* _TASK ITEM_
Determine how many lines of the entries contain "This". Reply with that number alone.

* _RAW DATA_
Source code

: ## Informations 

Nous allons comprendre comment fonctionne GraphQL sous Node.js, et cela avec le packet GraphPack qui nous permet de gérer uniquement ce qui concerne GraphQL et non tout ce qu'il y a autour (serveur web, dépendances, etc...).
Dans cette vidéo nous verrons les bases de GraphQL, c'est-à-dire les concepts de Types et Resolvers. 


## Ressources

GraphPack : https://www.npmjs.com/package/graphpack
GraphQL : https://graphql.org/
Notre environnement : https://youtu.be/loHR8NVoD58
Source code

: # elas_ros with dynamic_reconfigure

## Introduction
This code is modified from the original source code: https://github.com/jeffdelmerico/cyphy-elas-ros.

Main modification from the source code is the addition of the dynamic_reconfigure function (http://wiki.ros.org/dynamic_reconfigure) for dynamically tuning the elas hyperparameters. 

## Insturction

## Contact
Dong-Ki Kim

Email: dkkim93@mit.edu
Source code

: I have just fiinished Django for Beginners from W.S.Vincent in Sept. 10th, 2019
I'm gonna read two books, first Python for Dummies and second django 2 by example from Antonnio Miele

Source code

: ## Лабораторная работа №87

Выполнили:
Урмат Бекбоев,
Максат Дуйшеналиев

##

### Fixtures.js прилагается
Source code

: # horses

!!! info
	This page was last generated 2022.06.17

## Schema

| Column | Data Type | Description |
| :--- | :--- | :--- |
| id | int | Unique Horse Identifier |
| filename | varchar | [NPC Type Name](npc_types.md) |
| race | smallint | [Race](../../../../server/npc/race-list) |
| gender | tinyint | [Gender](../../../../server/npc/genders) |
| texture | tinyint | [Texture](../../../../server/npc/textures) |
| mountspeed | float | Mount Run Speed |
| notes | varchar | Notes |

* _ANSWER FOR THE TASK_
2